Now, however, the machine has recovered, becoming more coherent and persuasive, especially in the developing world. How can democratic forces confront these efforts, and maintain broad opposition to the Kremlin’s actions?
When the war began, the West enjoyed a commanding information advantage. US officials had accurately predicted that Russia would invade. Months of Kremlin denials were exposed as lies. World audiences were transfixed by the brutality of the invasion, Russia’s military failures, and Ukraine’s astonishing resistance. The first enduring images of the war were a Ukrainian tractor pulling a captured Russian tank from the battlefield, and a haughty and sneering Vladimir Putin berating his senior advisers in a comically grandiose room.

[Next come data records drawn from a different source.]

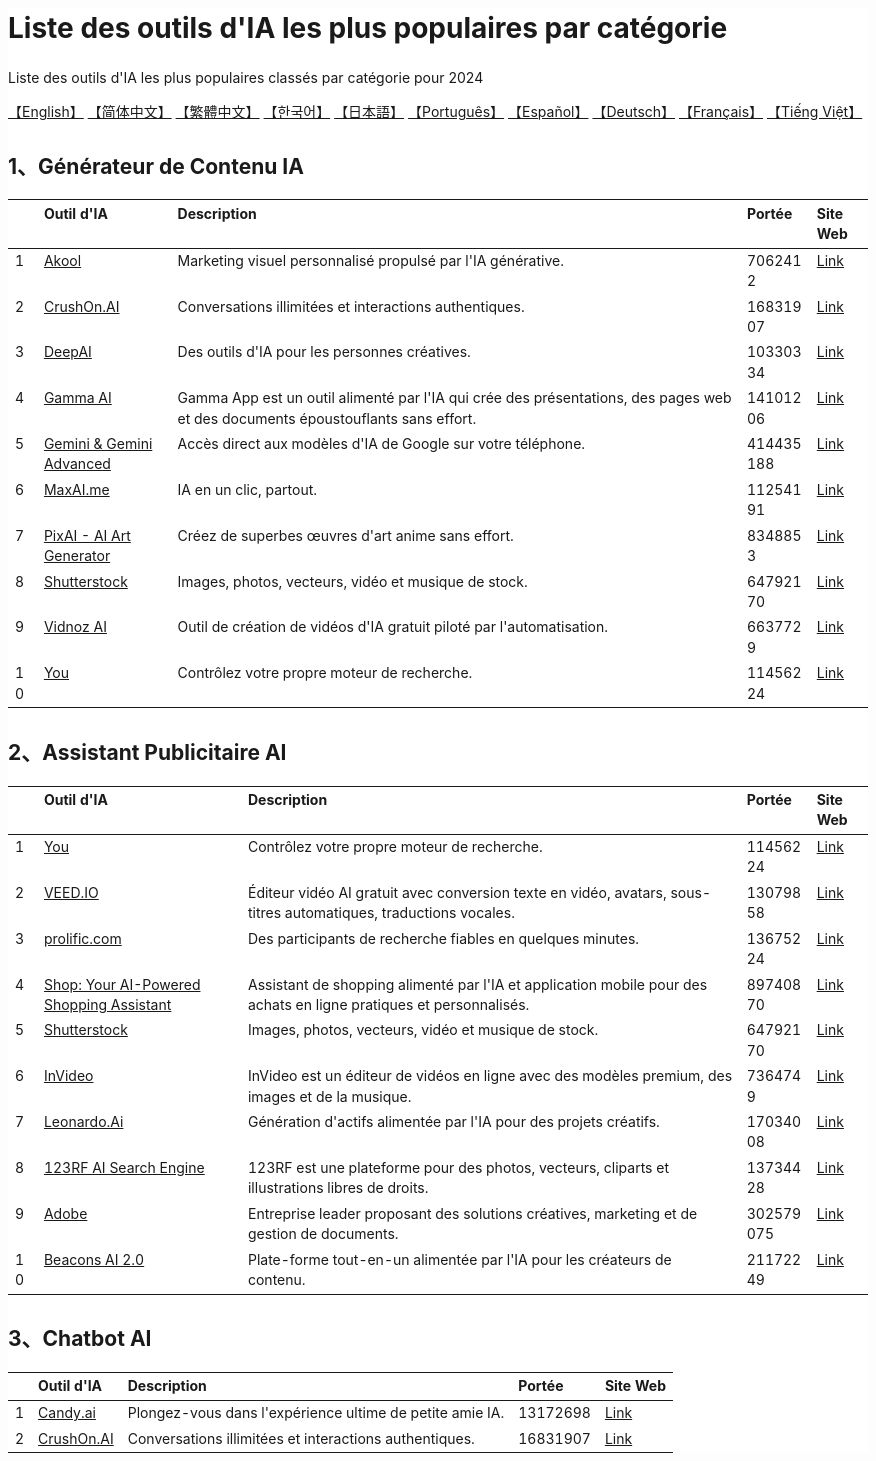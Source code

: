 ﻿# Liste des outils d'IA les plus populaires par catégorie
Liste des outils d'IA les plus populaires classés par catégorie pour 2024

[【English】](https://github.com/Tavely/Popular-AI-tools-list-by-category/)  [【简体中文】](https://github.com/Tavely/Popular-AI-tools-list-by-category/blob/main/README_ZH.md)  [【繁體中文】](https://github.com/Tavely/Popular-AI-tools-list-by-category/blob/main/README_TW.md)  [【한국어】](https://github.com/Tavely/Popular-AI-tools-list-by-category/blob/main/README_KO.md)  [【日本語】](https://github.com/Tavely/Popular-AI-tools-list-by-category/blob/main/README_JA.md)  [【Português】](https://github.com/Tavely/Popular-AI-tools-list-by-category/blob/main/README_PT.md)  [【Español】](https://github.com/Tavely/Popular-AI-tools-list-by-category/blob/main/README_ES.md)  [【Deutsch】](https://github.com/Tavely/Popular-AI-tools-list-by-category/blob/main/README_DE.md)  [【Français】](https://github.com/Tavely/Popular-AI-tools-list-by-category/blob/main/README_FR.md)  [【Tiếng Việt】](https://github.com/Tavely/Popular-AI-tools-list-by-category/blob/main/README_VI.md)  

## 1、Générateur de Contenu IA
|  | Outil d'IA | Description | Portée | Site Web |
|:----|:----|:----|:----|:----|
| 1 | [Akool](https://akool.com) | Marketing visuel personnalisé propulsé par l'IA générative. | 7062412 | [Link](https://akool.com) |
| 2 | [CrushOn.AI](https://crushon.ai) | Conversations illimitées et interactions authentiques. | 16831907 | [Link](https://crushon.ai) |
| 3 | [DeepAI](https://deepai.org) | Des outils d'IA pour les personnes créatives. | 10330334 | [Link](https://deepai.org) |
| 4 | [Gamma AI](https://gamma.app) | Gamma App est un outil alimenté par l'IA qui crée des présentations, des pages web et des documents époustouflants sans effort. | 14101206 | [Link](https://gamma.app) |
| 5 | [Gemini & Gemini Advanced](https://gemini.google.com) | Accès direct aux modèles d'IA de Google sur votre téléphone. | 414435188 | [Link](https://gemini.google.com) |
| 6 | [MaxAI.me](https://maxai.me) | IA en un clic, partout. | 11254191 | [Link](https://maxai.me) |
| 7 | [PixAI - AI Art Generator](https://pixai.art) | Créez de superbes œuvres d'art anime sans effort. | 8348853 | [Link](https://pixai.art) |
| 8 | [Shutterstock](https://shutterstock.com) | Images, photos, vecteurs, vidéo et musique de stock. | 64792170 | [Link](https://shutterstock.com) |
| 9 | [Vidnoz AI](https://www.vidnoz.com/?a_aid=663988790681e) | Outil de création de vidéos d'IA gratuit piloté par l'automatisation. | 6637729 | [Link](https://www.vidnoz.com/?a_aid=663988790681e) |
| 10 | [You](https://you.com) | Contrôlez votre propre moteur de recherche. | 11456224 | [Link](https://you.com) |
## 2、Assistant Publicitaire AI
|  | Outil d'IA | Description | Portée | Site Web |
|:----|:----|:----|:----|:----|
| 1 | [You](https://you.com) | Contrôlez votre propre moteur de recherche. | 11456224 | [Link](https://you.com) |
| 2 | [VEED.IO](https://veed.io) | Éditeur vidéo AI gratuit avec conversion texte en vidéo, avatars, sous-titres automatiques, traductions vocales. | 13079858 | [Link](https://veed.io) |
| 3 | [prolific.com](https://prolific.com) | Des participants de recherche fiables en quelques minutes. | 13675224 | [Link](https://prolific.com) |
| 4 | [Shop: Your AI-Powered Shopping Assistant](https://shop.app) | Assistant de shopping alimenté par l'IA et application mobile pour des achats en ligne pratiques et personnalisés. | 89740870 | [Link](https://shop.app) |
| 5 | [Shutterstock](https://shutterstock.com) | Images, photos, vecteurs, vidéo et musique de stock. | 64792170 | [Link](https://shutterstock.com) |
| 6 | [InVideo](https://invideo.io) | InVideo est un éditeur de vidéos en ligne avec des modèles premium, des images et de la musique. | 7364749 | [Link](https://invideo.io) |
| 7 | [Leonardo.Ai](https://leonardo.ai) | Génération d'actifs alimentée par l'IA pour des projets créatifs. | 17034008 | [Link](https://leonardo.ai) |
| 8 | [123RF AI Search Engine](https://www.123rf.com) | 123RF est une plateforme pour des photos, vecteurs, cliparts et illustrations libres de droits. | 13734428 | [Link](https://www.123rf.com) |
| 9 | [Adobe](https://adobe.com) | Entreprise leader proposant des solutions créatives, marketing et de gestion de documents. | 302579075 | [Link](https://adobe.com) |
| 10 | [Beacons AI 2.0](https://beacons.ai) | Plate-forme tout-en-un alimentée par l'IA pour les créateurs de contenu. | 21172249 | [Link](https://beacons.ai) |
## 3、Chatbot AI
|  | Outil d'IA | Description | Portée | Site Web |
|:----|:----|:----|:----|:----|
| 1 | [Candy.ai](https://candy.ai) | Plongez-vous dans l'expérience ultime de petite amie IA. | 13172698 | [Link](https://candy.ai) |
| 2 | [CrushOn.AI](https://crushon.ai) | Conversations illimitées et interactions authentiques. | 16831907 | [Link](https://crushon.ai) |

But as the war drags on, world opinion has become less united. Few defend the invasion outright, but rising economic dislocation and the prospect of a wider war have led some to urge Ukraine to work on a compromise with its invader. In countries outside Europe, many see the war as someone else’s problem, viewing it largely through the prism of their usual perspectives about Russia and the West. A recent headline on RT’s French website read, “Defend Ukraine? Not our business, Africa replies.”
Russian information operators know how to benefit from this situation. Few people have any deep knowledge about the history of Ukraine and Russia, leaving them open to propaganda claims that Ukraine is simply a rebellious province, armed to the teeth by the West. Kremlin outlets parry claims of Russian atrocities by asserting that Ukrainians have committed equally heinous acts.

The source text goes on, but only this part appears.